This is а suit by Leona C. Carter, appellant, against Chester C. Grabeel and husband, Ray Grabeel, appellees, in the nature of trespass to try title. Mrs. Carter is the widow of C. C. Carter, deceased, and Mrs. Grabeel is the daughter of Mr. Carter by a previous marriage. G. C. Carter, who is the son of Leona and C. C. Carter, is not a party to this suit. The two named children and Mrs. Carter are the only surviving heirs of C. C. Carter who died intestate on Jаnuary 4, 1959. Leona and C. C. Carter were married in October, 1928, more than two years prior to the acquisition of the land in question.
The land in cоntroversy, a quarter section located in Ochiltree County, Texas, was acquired on December 30, 1930, by Leona Carter by deed from Farmer’s National Bank of Cherokee, Oklahoma. The total consideration paid for the land was $5,600, with $4,096 being paid in cash, and the assumрtion by Leona Carter of three' vendor’s lien notes each in the amount of $501.33. The trial court found, and all parties agree, that the cash down payment of $4,096 was the separate property of Leona Carter. It is to be noted that the deed did not recitе that the money paid was from the separate estate of Mrs. Carter nor did the deed indicate whether the property was tо be considered separate or community property. No new vendor’s lien notes were executed. Mrs. Carter, the grantee, merely assumed the three notes described above. It is further undisputed that the unpaid balance was later paid from the community estate of Leona and C. C. Carter.

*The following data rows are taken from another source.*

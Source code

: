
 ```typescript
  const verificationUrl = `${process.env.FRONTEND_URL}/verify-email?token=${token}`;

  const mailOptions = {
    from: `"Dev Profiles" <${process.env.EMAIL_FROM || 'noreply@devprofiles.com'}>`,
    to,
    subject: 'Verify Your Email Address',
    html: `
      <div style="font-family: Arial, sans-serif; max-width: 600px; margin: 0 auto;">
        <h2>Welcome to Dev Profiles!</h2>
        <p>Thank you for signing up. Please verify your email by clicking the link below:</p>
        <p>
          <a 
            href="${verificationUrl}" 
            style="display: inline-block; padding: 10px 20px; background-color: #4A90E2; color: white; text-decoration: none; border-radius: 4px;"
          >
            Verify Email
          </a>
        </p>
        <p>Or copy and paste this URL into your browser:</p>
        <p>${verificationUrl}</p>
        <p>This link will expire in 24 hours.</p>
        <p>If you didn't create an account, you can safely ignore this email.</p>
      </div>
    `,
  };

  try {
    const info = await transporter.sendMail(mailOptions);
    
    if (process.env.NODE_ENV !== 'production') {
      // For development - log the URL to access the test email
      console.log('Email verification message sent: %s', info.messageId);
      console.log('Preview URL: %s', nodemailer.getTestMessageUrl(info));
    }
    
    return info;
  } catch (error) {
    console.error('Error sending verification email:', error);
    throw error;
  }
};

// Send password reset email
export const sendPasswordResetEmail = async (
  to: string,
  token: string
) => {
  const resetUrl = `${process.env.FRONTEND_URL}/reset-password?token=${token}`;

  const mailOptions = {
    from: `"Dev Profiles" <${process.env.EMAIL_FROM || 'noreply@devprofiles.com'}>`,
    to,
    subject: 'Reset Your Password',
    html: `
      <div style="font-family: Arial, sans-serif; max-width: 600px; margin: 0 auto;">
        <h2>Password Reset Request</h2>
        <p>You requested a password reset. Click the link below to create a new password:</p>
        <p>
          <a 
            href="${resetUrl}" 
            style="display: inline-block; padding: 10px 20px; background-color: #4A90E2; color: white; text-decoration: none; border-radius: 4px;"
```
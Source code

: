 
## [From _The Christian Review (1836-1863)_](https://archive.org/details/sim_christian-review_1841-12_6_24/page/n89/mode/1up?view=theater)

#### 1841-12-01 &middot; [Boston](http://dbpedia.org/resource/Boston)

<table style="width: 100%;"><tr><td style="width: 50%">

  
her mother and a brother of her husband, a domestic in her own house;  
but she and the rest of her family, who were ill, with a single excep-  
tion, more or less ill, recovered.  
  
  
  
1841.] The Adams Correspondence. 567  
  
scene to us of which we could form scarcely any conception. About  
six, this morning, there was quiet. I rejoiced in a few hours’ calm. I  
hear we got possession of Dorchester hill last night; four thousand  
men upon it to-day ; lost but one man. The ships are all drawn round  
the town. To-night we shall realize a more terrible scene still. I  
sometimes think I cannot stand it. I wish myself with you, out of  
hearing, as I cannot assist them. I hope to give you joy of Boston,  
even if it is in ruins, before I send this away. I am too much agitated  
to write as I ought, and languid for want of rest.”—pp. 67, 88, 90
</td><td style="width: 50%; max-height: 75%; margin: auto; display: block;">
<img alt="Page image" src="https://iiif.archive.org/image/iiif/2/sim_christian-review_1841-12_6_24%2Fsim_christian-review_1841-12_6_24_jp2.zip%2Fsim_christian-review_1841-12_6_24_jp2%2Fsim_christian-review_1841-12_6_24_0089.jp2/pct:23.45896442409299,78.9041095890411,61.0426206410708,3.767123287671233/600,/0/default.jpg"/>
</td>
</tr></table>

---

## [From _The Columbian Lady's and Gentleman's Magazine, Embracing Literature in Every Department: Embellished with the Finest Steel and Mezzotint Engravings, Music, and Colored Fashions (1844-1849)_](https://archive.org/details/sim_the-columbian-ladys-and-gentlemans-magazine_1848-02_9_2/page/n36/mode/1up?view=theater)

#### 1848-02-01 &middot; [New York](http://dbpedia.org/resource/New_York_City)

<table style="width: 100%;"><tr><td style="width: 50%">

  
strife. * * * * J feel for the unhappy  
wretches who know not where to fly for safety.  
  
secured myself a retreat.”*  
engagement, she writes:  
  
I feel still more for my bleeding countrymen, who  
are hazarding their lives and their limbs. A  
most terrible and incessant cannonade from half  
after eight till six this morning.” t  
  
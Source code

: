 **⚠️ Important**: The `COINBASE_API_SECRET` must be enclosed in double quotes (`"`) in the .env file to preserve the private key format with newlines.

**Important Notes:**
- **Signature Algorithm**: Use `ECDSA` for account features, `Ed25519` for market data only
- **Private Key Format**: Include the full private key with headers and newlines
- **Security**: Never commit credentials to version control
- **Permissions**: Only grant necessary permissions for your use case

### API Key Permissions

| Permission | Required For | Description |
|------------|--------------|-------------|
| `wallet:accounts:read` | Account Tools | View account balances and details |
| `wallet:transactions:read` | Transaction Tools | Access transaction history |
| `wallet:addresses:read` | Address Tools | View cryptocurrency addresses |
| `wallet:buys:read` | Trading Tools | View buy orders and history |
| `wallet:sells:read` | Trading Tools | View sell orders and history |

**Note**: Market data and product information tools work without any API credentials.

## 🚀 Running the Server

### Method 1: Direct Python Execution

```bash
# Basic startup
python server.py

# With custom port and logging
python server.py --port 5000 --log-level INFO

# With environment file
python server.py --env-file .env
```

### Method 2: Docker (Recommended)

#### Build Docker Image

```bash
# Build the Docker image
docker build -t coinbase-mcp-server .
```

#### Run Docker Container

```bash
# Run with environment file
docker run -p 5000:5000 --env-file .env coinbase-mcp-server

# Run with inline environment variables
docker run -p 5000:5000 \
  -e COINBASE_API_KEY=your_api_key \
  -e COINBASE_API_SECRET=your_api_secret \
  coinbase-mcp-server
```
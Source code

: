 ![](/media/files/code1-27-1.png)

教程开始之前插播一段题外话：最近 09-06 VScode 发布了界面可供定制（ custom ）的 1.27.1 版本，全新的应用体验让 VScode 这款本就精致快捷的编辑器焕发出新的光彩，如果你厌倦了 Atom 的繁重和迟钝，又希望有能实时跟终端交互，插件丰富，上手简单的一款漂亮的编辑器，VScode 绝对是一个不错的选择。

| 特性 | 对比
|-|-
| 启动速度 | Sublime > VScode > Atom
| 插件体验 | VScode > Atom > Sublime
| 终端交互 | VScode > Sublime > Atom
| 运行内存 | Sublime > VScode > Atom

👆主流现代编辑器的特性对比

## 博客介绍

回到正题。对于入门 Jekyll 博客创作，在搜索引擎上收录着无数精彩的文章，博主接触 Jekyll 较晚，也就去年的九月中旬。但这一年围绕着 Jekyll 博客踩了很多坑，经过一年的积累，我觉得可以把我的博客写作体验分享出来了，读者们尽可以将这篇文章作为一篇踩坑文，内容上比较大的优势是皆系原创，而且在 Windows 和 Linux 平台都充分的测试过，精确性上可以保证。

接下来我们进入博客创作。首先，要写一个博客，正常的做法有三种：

After the close of the testimony, the trial court took the case from the jury and rendered judgment to the effect that 40.-96/56th of the land was the separate property of Leona Carter and 15.04/56ths was the community property of Lеona Carter and the two children, Chester Carter Grabeel and G. C. Carter. The trial court timely filed findings of fact and conclusions of law. Lеona Carter duly perfected this ap-. peal, contending the trial court erred in not declaring the entire tract of land to bе her separate property.
The sole question to be decided here is to determine the character of the property acquired. Whether the character of the property is separate or community must be established by the facts and circumstances that existed at the time of the inception of the title. John Hancock Mut. Life Ins. Co. v. Bennett,
Appellant contends the entire tract should be declared her separate property on the theory that the cash payment of $4,096 was the separate property of Mrs. Carter, *460 and that the community estate was not obligated to pay the deferred payment of $1,503.99 аs evidenced by the vendor’s lien notes. Neither Leona nor C. C. Carter signed the notes. The deed merely recites that Leona Cartеr assumed the notes and agreed to pay the three outstanding vendor’s notes held by the vendor. The trial court found as a fact that thе husband, C. C. Carter, was not a party to the deed in question, and concluded that Carter was not bound to pay the notes assumed by his wife. In our opinion, these findings do not determine the liability of the community estate.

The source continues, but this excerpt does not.